# Starter using the Vision Transformer (ViT)

What Transformer does:
- dividing the spectrogram into patches
- build patch embeddings
- attention between different patches

Since the default ViT needs 16x16 patches, the final images are padded...

Reference:

- Yasufumi Nakama's (@yasufuminakama) spectrogram preprocessing notebooks and datasets:
    * Train: [Notebook](https://www.kaggle.com/yasufuminakama/g2net-spectrogram-generation-train), [Dataset](https://www.kaggle.com/yasufuminakama/g2net-n-mels-128-train-images)
    * Test: [Notebook](https://www.kaggle.com/yasufuminakama/g2net-spectrogram-generation-test), [Dataset](https://www.kaggle.com/yasufuminakama/g2net-n-mels-128-test-images)
- @xhlulu 's pipeline: https://www.kaggle.com/xhlulu/g2net-rnn-starter-from-spectrogram

In [None]:
!pip install -q vit-keras

In [None]:
import os

import numpy as np
import pandas as pd
from sklearn.model_selection import train_test_split, StratifiedKFold
import tensorflow as tf
import tensorflow_addons as tfa
from tensorflow.keras import layers

In [None]:
from vit_keras import vit

In [None]:
FOLD = 0
N_SPLITS = 5

In [None]:
class CustomDataset(tf.keras.utils.Sequence):
    def __init__(self, df, directory, 
                 batch_size=32, 
                 random_state=1127802825, 
                 shuffle=True, target=True, ext='.npy'):
        np.random.seed(random_state)
        
        self.directory = directory
        self.df = df
        self.shuffle = shuffle
        self.target = target
        self.batch_size = batch_size
        self.ext = ext
        
        self.on_epoch_end()
    
    def __len__(self):
        return np.ceil(self.df.shape[0] / self.batch_size).astype(int)
    
    def __getitem__(self, idx):
        start_idx = idx * self.batch_size
        batch = self.df[start_idx: start_idx + self.batch_size]
        
        signals = []

        for fname in batch.id:
            path = os.path.join(self.directory, fname + self.ext)
            data = np.load(path)
            signals.append(data)
        
        signals = np.stack(signals).astype('float32')
        signals = tf.pad(signals, tf.constant([[0, 0], [2, 3,], [0, 0]]), "SYMMETRIC")
        signals = tf.tile(tf.expand_dims(signals, axis=-1), multiples=[1,1,1,3])
        
        if self.target:
            return signals, batch.target.values
        else:
            return signals
    
    def on_epoch_end(self):
        if self.shuffle:
            self.df = self.df.sample(frac=1).reset_index(drop=True)

In [None]:
vit_model = vit.vit_b16(
        image_size = (32, 128),
        activation = 'softmax',
        pretrained = True,
        include_top = False,
        pretrained_top = False,
        classes = 2)

In [None]:
def build_model():
    inputs = layers.Input(shape=(32, 128, 3))

    x = vit_model(inputs)
    x = tf.keras.layers.BatchNormalization()(x)
    x = layers.Dense(128, activation = tfa.activations.gelu)(x)
    x = layers.Dense(1, activation="sigmoid", name="sigmoid")(x)

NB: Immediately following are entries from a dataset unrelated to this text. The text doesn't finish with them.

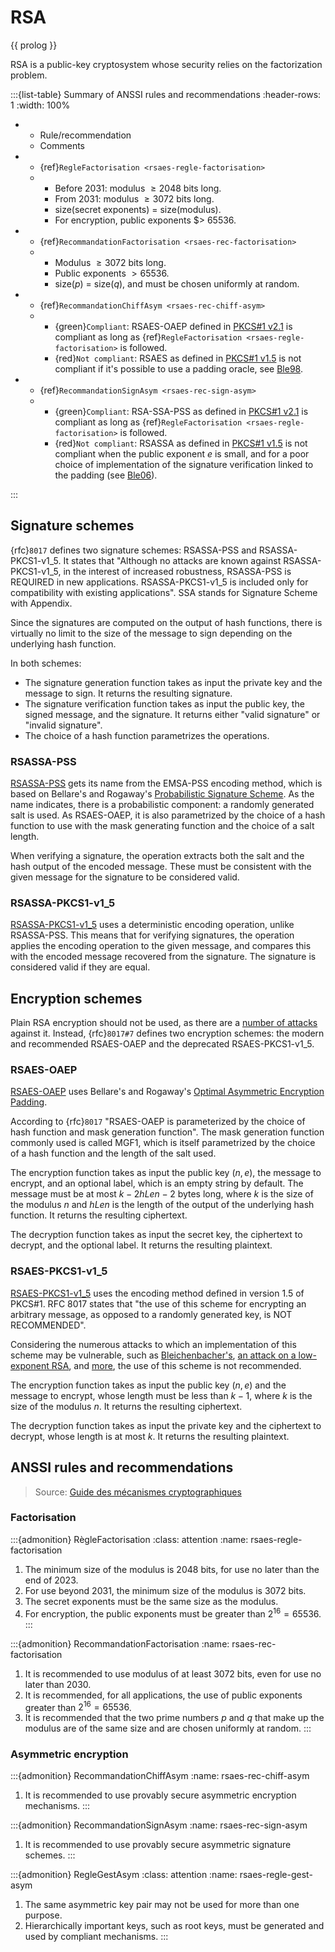 # RSA

{{ prolog }}

RSA is a public-key cryptosystem whose security relies on the factorization problem.

:::{list-table} Summary of ANSSI rules and recommendations
:header-rows: 1
:width: 100%

- - Rule/recommendation
  - Comments
- - {ref}`RegleFactorisation <rsaes-regle-factorisation>`
  -
    - Before 2031: modulus $\ge 2048$ bits long.
    - From 2031: modulus $\ge 3072$ bits long.
    - size(secret exponents) = size(modulus).
    - For encryption, public exponents $> 65536.
- - {ref}`RecommandationFactorisation <rsaes-rec-factorisation>`
  -
    - Modulus $\ge 3072$ bits long.
    - Public exponents $> 65536$.
    - size($p$) = size($q$), and must be chosen uniformly at random.
- - {ref}`RecommandationChiffAsym <rsaes-rec-chiff-asym>`
  -
    - {green}`Compliant`: RSAES-OAEP defined in [PKCS#1 v2.1][PKCSv2_1] is
    compliant as long as {ref}`RegleFactorisation <rsaes-regle-factorisation>`
    is followed.
    - {red}`Not compliant`: RSAES as defined in [PKCS#1 v1.5][PKCSv1_5] is not
    compliant if it's possible to use a padding oracle, see [Ble98][Ble98].
- - {ref}`RecommandationSignAsym <rsaes-rec-sign-asym>`
  -
    - {green}`Compliant`:  RSA-SSA-PSS as defined in [PKCS#1 v2.1][PKCSv2_1] is
    compliant as long as {ref}`RegleFactorisation <rsaes-regle-factorisation>`
    is followed.
    - {red}`Not compliant`: RSASSA as defined in [PKCS#1 v1.5][PKCSv1_5] is not
    compliant when the public exponent $e$ is small, and for a poor choice of
    implementation of the signature verification linked to the padding (see
    [Ble06][Ble06]).

:::

## Signature schemes

{rfc}`8017` defines two signature schemes: RSASSA-PSS and RSASSA-PKCS1-v1_5. It
states that "Although no attacks are known against RSASSA-PKCS1-v1_5, in the
interest of increased robustness, RSASSA-PSS is REQUIRED in new applications.
RSASSA-PKCS1-v1_5 is included only for compatibility with existing
applications". SSA stands for Signature Scheme with Appendix.

Since the signatures are computed on the output of hash functions, there is
virtually no limit to the size of the message to sign depending on the
underlying hash function.

In both schemes:

- The signature generation function takes as input the private key and the
  message to sign.  It returns the resulting signature.
- The signature verification function takes as input the public key, the signed
  message, and the signature. It returns either "valid signature" or "invalid
  signature".
- The choice of a hash function parametrizes the operations.

### RSASSA-PSS

[RSASSA-PSS](https://datatracker.ietf.org/doc/html/rfc8017#section-8.1) gets its
name from the EMSA-PSS encoding method, which is based on Bellare's and
Rogaway's [Probabilistic Signature
Scheme](https://www.cs.ucdavis.edu/~rogaway/papers/exact.pdf).  As the name
indicates, there is a probabilistic component: a randomly generated salt is
used. As RSAES-OAEP, it is also parametrized by the choice of a hash function to
use with the mask generating function and the choice of a salt length.

When verifying a signature, the operation extracts both the salt and the hash
output of the encoded message.  These must be consistent with the given message
for the signature to be considered valid.

### RSASSA-PKCS1-v1_5

[RSASSA-PKCS1-v1_5](https://datatracker.ietf.org/doc/html/rfc8017#section-8.2)
uses a deterministic encoding operation, unlike RSASSA-PSS. This means that for
verifying signatures, the operation applies the encoding operation to the given
message, and compares this with the encoded message recovered from the
signature. The signature is considered valid if they are equal.

## Encryption schemes

Plain RSA encryption should not be used, as there are a [number of
attacks](https://en.wikipedia.org/wiki/RSA_(cryptosystem)#Attacks_against_plain_RSA)
against it. Instead, {rfc}`8017#7` defines two encryption schemes: the modern
and recommended RSAES-OAEP and the deprecated RSAES-PKCS1-v1_5.

### RSAES-OAEP

[RSAES-OAEP](https://datatracker.ietf.org/doc/html/rfc8017#section-7.1) uses
Bellare's and Rogaway's [Optimal Asymmetric Encryption
Padding](https://en.wikipedia.org/wiki/Optimal_asymmetric_encryption_padding).

According to {rfc}`8017` "RSAES-OAEP is parameterized by the choice of hash
function and mask generation function". The mask generation function commonly
used is called MGF1, which is itself parametrized by the choice of a hash
function and the length of the salt used.

The encryption function takes as input the public key $(n,e)$, the message to
encrypt, and an optional label, which is an empty string by default. The message
must be at most $k-2hLen-2$ bytes long, where $k$ is the size of the modulus $n$
and $hLen$ is the length of the output of the underlying hash function. It
returns the resulting ciphertext.

The decryption function takes as input the secret key, the ciphertext to
decrypt, and the optional label. It returns the resulting plaintext.

### RSAES-PKCS1-v1_5

[RSAES-PKCS1-v1_5](https://datatracker.ietf.org/doc/html/rfc8017#section-7.2)
uses the encoding method defined in version 1.5 of PKCS#1. RFC 8017 states that
"the use of this scheme for encrypting an arbitrary message, as opposed to a
randomly generated key, is NOT RECOMMENDED".

Considering the numerous attacks to which an implementation of this scheme may
be vulnerable, such as [Bleichenbacher's][Ble98], [an attack on a low-exponent
RSA](https://link.springer.com/content/pdf/10.1007/3-540-68339-9_1.pdf), and
[more](https://www.iacr.org/archive/eurocrypt2000/1807/18070374-new.pdf), the
use of this scheme is not recommended.

The encryption function takes as input the public key $(n, e)$ and the message
to encrypt, whose length must be less than $k - 1$, where $k$ is the size of the
modulus $n$. It returns the resulting ciphertext.

The decryption function takes as input the private key and the ciphertext to
decrypt, whose length is at most $k$. It returns the resulting plaintext.

## ANSSI rules and recommendations

> Source: [Guide des mécanismes cryptographiques](https://cyber.gouv.fr/sites/default/files/2021/03/anssi-guide-mecanismes_crypto-2.04.pdf)

### Factorisation

:::{admonition} RègleFactorisation
:class: attention
:name: rsaes-regle-factorisation

1. The minimum size of the modulus is 2048 bits, for use no later than the end
   of 2023.
2. For use beyond 2031, the minimum size of the modulus is 3072 bits.
3. The secret exponents must be the same size as the modulus.
4. For encryption, the public exponents must be greater than $2^{16} = 65536$.
:::

:::{admonition} RecommandationFactorisation
:name: rsaes-rec-factorisation

1. It is recommended to use modulus of at least 3072 bits, even for use no later
   than 2030.
2. It is recommended, for all applications, the use of public exponents greater
   than $2^{16} = 65536$.
3. It is recommended that the two prime numbers $p$ and $q$ that make up the
   modulus are of the same size and are chosen uniformly at random.
:::

### Asymmetric encryption

:::{admonition} RecommandationChiffAsym
:name: rsaes-rec-chiff-asym

1. It is recommended to use provably secure asymmetric encryption mechanisms.
:::

:::{admonition} RecommandationSignAsym
:name: rsaes-rec-sign-asym

1. It is recommended to use provably secure asymmetric signature schemes.
:::

:::{admonition} RegleGestAsym
:class: attention
:name: rsaes-regle-gest-asym

1. The same asymmetric key pair may not be used for more than one purpose.
2. Hierarchically important keys, such as root keys, must be generated and used
   by compliant mechanisms.
:::

<!-- References -->
[Ble06]: https://mailarchive.ietf.org/arch/msg/openpgp/5rnE9ZRN1AokBVj3VqblGlP63QE/
[Ble98]: https://archiv.infsec.ethz.ch/education/fs08/secsem/bleichenbacher98.pdf
[PKCSv1_5]: https://datatracker.ietf.org/doc/html/rfc2313
[PKCSv2_1]: https://datatracker.ietf.org/doc/html/rfc3447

    model = tf.keras.Model(inputs=inputs, outputs=x)
    
    return model

In [None]:
train = pd.read_csv('../input/g2net-gravitational-wave-detection/training_labels.csv')
train.head()

In [None]:
cv = StratifiedKFold(n_splits=N_SPLITS, random_state=1127802825, shuffle=True)
cv_splits = cv.split(X=train, y=train['target'].values)
for _fold, (train_idx, valid_idx) in enumerate(cv_splits):
    if _fold == FOLD:
        break

train_df = train.iloc[train_idx, :]
valid_df = train.iloc[valid_idx, :]

In [None]:
train_dset = CustomDataset(
    train_df, '../input/g2net-n-mels-128-train-images', batch_size=64)

valid_dset = CustomDataset(
    valid_df, '../input/g2net-n-mels-128-train-images', batch_size=64, shuffle=False)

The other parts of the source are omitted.